Second is the elimination of the estate tax. This cut is transparently meant only for the richest of the rich. As it is, the tax doesn't even kick in until an inheritance is worth at least $5.49 million ($10.98 million for a married couple), and then the 40 percent rate only applies to the money above that threshold. So no one needs this tax to go away except the top tiny fraction of the 1 percent. The GOP would soften the blow to revenue by delaying its complete elimination for six years, and just increasing the threshold in the meantime. But the end result is the same.
Third is a change in the federal tax for what's called "pass through" businesses. Instead of sending profits to shareholders, these companies pass their profits through as income to their owners, so the money currently gets hit by the regular individual income tax instead of the corporate profits tax. Now, the House GOP intends to leave the top 39.6 percent individual income tax rate in place for people making $1 million and above. So the Republicans want to at least minimize the imbalance between that and the new 20 percent corporate tax rate by cutting the pass-through rate to 25 percent.
This is where it gets a little wonky.
There's actually a huge amount of inequality among pass-through businesses, so only a tiny fraction pay the top income tax rate as it is. (And even fewer will pay it under the GOP's changes to the individual income brackets and rates.) So the whole idea that this is a tax break for small businesses is nonsense.
But on top of that, defining who counts as a "pass through" business is tricky, and it's entirely possible that rich individual filers could rejigger their tax paperwork to claim to be a pass through business. To avoid that, the GOP has inserted some pretty complex rules, which rather hilariously undercut the claim that they're "simplifying" the tax code. But those rules will also likely guarantee that people who actually work full time in the small business they own will still pay the normal income tax rates — only passive investors, who are disproportionately wealthy, will see the full benefits of the lower 25 percent rate. (Along with, say, real estate moguls like a certain sitting U.S. president.)
Now, the House GOP throws up a lot of smoke and mirrors: It leaves the 39.6 percent individual income tax rate in place for millionaires — though that doesn't actually do anything. And it messes around with a lot of deductions and a few credits and such.

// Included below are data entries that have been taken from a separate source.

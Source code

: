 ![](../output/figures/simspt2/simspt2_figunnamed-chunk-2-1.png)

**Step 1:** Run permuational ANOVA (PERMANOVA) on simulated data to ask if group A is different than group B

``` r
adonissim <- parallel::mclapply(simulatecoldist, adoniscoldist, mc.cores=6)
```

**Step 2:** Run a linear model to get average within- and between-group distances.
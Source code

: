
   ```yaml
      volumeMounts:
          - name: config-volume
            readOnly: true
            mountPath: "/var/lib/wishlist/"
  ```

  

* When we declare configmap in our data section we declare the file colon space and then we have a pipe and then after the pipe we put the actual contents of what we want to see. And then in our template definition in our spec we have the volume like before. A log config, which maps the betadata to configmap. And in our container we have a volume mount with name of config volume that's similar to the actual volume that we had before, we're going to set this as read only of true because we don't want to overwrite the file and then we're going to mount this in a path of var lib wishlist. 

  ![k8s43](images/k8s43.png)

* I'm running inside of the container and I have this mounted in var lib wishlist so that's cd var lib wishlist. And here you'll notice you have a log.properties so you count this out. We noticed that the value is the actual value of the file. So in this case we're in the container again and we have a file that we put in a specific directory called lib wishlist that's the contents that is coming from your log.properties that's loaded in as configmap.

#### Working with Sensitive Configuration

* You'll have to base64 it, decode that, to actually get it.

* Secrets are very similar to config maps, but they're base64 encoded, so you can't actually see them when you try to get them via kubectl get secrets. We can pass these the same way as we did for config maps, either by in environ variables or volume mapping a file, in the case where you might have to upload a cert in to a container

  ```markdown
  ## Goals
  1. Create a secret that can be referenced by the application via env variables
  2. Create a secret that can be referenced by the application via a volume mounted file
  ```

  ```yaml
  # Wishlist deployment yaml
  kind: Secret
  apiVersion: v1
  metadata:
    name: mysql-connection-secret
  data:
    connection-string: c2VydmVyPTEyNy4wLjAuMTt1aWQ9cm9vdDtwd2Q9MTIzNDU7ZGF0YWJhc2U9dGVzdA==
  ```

But the effect of those three provisions just overwhelms everything else. The Tax Policy Center (TPC) released a preliminary assessment of the Republicans' tax plan a few days ago. It's not exact; the earlier GOP plan contained these big ticket items, but was short on details.
So TPC had to make some guesses. But its analysis gives you the general contours.
It's not just that the top 1 percent get half of the money freed up by this tax plan in 2018. It's the the top 10th of the 1 percent gets almost a third! And those portions expand by 2027.
Another funny thing about this tax plan is who it risks pissing off: Namely, people in the top 20 percent or so. Not the uber wealthy, per se, but definitely the well-off and the upper class.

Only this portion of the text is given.